Could you please repeat all of the entries exactly as written?

[DATA SHOWN — start]

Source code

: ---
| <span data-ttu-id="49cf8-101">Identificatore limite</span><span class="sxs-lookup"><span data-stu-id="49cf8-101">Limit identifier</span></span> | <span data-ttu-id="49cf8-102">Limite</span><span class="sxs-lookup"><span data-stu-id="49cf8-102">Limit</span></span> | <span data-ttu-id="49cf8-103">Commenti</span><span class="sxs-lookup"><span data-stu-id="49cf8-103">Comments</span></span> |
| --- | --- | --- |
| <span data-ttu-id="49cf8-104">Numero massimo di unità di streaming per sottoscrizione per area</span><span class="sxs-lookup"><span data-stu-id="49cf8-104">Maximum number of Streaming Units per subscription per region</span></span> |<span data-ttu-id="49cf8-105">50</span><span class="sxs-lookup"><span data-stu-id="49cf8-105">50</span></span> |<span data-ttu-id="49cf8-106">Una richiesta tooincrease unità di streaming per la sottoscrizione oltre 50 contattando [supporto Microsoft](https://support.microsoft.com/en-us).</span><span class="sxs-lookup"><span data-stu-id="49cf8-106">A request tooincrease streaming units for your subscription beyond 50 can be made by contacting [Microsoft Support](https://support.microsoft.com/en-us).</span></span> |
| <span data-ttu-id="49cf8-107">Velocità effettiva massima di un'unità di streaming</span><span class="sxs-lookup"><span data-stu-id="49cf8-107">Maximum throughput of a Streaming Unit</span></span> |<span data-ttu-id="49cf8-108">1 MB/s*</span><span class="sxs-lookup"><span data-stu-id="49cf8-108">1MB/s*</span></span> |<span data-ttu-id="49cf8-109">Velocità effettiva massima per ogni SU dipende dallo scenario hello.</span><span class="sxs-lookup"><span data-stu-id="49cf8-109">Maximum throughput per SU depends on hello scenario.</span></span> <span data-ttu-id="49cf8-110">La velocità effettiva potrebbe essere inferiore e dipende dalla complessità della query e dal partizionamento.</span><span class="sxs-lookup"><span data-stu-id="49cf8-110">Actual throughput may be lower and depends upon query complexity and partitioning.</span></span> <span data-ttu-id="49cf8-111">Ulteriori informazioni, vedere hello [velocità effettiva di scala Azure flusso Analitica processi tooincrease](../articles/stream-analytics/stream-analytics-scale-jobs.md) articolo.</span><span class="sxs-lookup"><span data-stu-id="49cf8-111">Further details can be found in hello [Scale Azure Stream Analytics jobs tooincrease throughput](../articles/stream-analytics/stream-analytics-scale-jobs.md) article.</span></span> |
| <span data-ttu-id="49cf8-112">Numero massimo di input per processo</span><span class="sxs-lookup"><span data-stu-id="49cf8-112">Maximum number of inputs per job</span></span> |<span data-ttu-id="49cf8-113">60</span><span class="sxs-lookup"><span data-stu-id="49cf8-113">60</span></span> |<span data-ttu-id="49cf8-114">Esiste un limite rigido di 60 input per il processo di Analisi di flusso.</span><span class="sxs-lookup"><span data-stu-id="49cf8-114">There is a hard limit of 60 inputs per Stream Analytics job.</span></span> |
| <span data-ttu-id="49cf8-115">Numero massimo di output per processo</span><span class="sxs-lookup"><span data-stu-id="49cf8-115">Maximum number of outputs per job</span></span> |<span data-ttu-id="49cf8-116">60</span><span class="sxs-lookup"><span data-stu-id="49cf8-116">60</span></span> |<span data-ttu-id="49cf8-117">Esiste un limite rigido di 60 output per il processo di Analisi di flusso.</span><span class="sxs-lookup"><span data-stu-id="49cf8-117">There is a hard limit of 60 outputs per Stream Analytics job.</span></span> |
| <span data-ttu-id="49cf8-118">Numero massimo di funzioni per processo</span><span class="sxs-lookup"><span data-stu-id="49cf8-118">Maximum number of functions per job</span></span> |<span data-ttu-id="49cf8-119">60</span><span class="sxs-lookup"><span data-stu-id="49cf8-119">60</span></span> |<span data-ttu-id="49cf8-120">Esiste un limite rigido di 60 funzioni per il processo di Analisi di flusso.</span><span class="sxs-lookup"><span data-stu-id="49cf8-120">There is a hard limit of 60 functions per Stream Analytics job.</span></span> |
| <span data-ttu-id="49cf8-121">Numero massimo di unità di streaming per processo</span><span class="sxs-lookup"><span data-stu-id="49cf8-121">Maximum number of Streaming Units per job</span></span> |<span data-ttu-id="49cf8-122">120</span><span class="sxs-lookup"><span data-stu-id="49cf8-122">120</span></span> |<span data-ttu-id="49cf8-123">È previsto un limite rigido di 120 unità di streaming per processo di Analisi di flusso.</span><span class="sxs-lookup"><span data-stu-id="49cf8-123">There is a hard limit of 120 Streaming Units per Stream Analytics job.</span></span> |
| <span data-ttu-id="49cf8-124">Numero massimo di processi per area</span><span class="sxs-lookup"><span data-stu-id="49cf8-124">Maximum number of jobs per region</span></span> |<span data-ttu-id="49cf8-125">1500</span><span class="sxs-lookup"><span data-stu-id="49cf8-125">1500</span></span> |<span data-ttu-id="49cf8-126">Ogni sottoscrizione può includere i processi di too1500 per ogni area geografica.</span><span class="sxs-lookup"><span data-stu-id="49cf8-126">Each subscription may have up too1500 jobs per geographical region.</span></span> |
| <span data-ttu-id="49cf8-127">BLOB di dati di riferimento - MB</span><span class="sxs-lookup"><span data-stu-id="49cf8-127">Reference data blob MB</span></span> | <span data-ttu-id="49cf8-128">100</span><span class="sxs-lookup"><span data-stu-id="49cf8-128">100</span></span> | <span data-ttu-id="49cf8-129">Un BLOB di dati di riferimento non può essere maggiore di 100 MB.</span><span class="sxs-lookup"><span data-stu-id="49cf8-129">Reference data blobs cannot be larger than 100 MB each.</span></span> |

[DATA SHOWN — finish]

== TASK OUTPUT ==
Source code

: ---
| <span data-ttu-id="49cf8-101">Identificatore limite</span><span class="sxs-lookup"><span data-stu-id="49cf8-101">Limit identifier</span></span> | <span data-ttu-id="49cf8-102">Limite</span><span class="sxs-lookup"><span data-stu-id="49cf8-102">Limit</span></span> | <span data-ttu-id="49cf8-103">Commenti</span><span class="sxs-lookup"><span data-stu-id="49cf8-103">Comments</span></span> |
| --- | --- | --- |
| <span data-ttu-id="49cf8-104">Numero massimo di unità di streaming per sottoscrizione per area</span><span class="sxs-lookup"><span data-stu-id="49cf8-104">Maximum number of Streaming Units per subscription per region</span></span> |<span data-ttu-id="49cf8-105">50</span><span class="sxs-lookup"><span data-stu-id="49cf8-105">50</span></span> |<span data-ttu-id="49cf8-106">Una richiesta tooincrease unità di streaming per la sottoscrizione oltre 50 contattando [supporto Microsoft](https://support.microsoft.com/en-us).</span><span class="sxs-lookup"><span data-stu-id="49cf8-106">A request tooincrease streaming units for your subscription beyond 50 can be made by contacting [Microsoft Support](https://support.microsoft.com/en-us).</span></span> |
| <span data-ttu-id="49cf8-107">Velocità effettiva massima di un'unità di streaming</span><span class="sxs-lookup"><span data-stu-id="49cf8-107">Maximum throughput of a Streaming Unit</span></span> |<span data-ttu-id="49cf8-108">1 MB/s*</span><span class="sxs-lookup"><span data-stu-id="49cf8-108">1MB/s*</span></span> |<span data-ttu-id="49cf8-109">Velocità effettiva massima per ogni SU dipende dallo scenario hello.</span><span class="sxs-lookup"><span data-stu-id="49cf8-109">Maximum throughput per SU depends on hello scenario.</span></span> <span data-ttu-id="49cf8-110">La velocità effettiva potrebbe essere inferiore e dipende dalla complessità della query e dal partizionamento.</span><span class="sxs-lookup"><span data-stu-id="49cf8-110">Actual throughput may be lower and depends upon query complexity and partitioning.</span></span> <span data-ttu-id="49cf8-111">Ulteriori informazioni, vedere hello [velocità effettiva di scala Azure flusso Analitica processi tooincrease](../articles/stream-analytics/stream-analytics-scale-jobs.md) articolo.</span><span class="sxs-lookup"><span data-stu-id="49cf8-111">Further details can be found in hello [Scale Azure Stream Analytics jobs tooincrease throughput](../articles/stream-analytics/stream-analytics-scale-jobs.md) article.</span></span> |
| <span data-ttu-id="49cf8-112">Numero massimo di input per processo</span><span class="sxs-lookup"><span data-stu-id="49cf8-112">Maximum number of inputs per job</span></span> |<span data-ttu-id="49cf8-113">60</span><span class="sxs-lookup"><span data-stu-id="49cf8-113">60</span></span> |<span data-ttu-id="49cf8-114">Esiste un limite rigido di 60 input per il processo di Analisi di flusso.</span><span class="sxs-lookup"><span data-stu-id="49cf8-114">There is a hard limit of 60 inputs per Stream Analytics job.</span></span> |
| <span data-ttu-id="49cf8-115">Numero massimo di output per processo</span><span class="sxs-lookup"><span data-stu-id="49cf8-115">Maximum number of outputs per job</span></span> |<span data-ttu-id="49cf8-116">60</span><span class="sxs-lookup"><span data-stu-id="49cf8-116">60</span></span> |<span data-ttu-id="49cf8-117">Esiste un limite rigido di 60 output per il processo di Analisi di flusso.</span><span class="sxs-lookup"><span data-stu-id="49cf8-117">There is a hard limit of 60 outputs per Stream Analytics job.</span></span> |
| <span data-ttu-id="49cf8-118">Numero massimo di funzioni per processo</span><span class="sxs-lookup"><span data-stu-id="49cf8-118">Maximum number of functions per job</span></span> |<span data-ttu-id="49cf8-119">60</span><span class="sxs-lookup"><span data-stu-id="49cf8-119">60</span></span> |<span data-ttu-id="49cf8-120">Esiste un limite rigido di 60 funzioni per il processo di Analisi di flusso.</span><span class="sxs-lookup"><span data-stu-id="49cf8-120">There is a hard limit of 60 functions per Stream Analytics job.</span></span> |
| <span data-ttu-id="49cf8-121">Numero massimo di unità di streaming per processo</span><span class="sxs-lookup"><span data-stu-id="49cf8-121">Maximum number of Streaming Units per job</span></span> |<span data-ttu-id="49cf8-122">120</span><span class="sxs-lookup"><span data-stu-id="49cf8-122">120</span></span> |<span data-ttu-id="49cf8-123">È previsto un limite rigido di 120 unità di streaming per processo di Analisi di flusso.</span><span class="sxs-lookup"><span data-stu-id="49cf8-123">There is a hard limit of 120 Streaming Units per Stream Analytics job.</span></span> |
| <span data-ttu-id="49cf8-124">Numero massimo di processi per area</span><span class="sxs-lookup"><span data-stu-id="49cf8-124">Maximum number of jobs per region</span></span> |<span data-ttu-id="49cf8-125">1500</span><span class="sxs-lookup"><span data-stu-id="49cf8-125">1500</span></span> |<span data-ttu-id="49cf8-126">Ogni sottoscrizione può includere i processi di too1500 per ogni area geografica.</span><span class="sxs-lookup"><span data-stu-id="49cf8-126">Each subscription may have up too1500 jobs per geographical region.</span></span> |
| <span data-ttu-id="49cf8-127">BLOB di dati di riferimento - MB</span><span class="sxs-lookup"><span data-stu-id="49cf8-127">Reference data blob MB</span></span> | <span data-ttu-id="49cf8-128">100</span><span class="sxs-lookup"><span data-stu-id="49cf8-128">100</span></span> | <span data-ttu-id="49cf8-129">Un BLOB di dati di riferimento non può essere maggiore di 100 MB.</span><span class="sxs-lookup"><span data-stu-id="49cf8-129">Reference data blobs cannot be larger than 100 MB each.</span></span> |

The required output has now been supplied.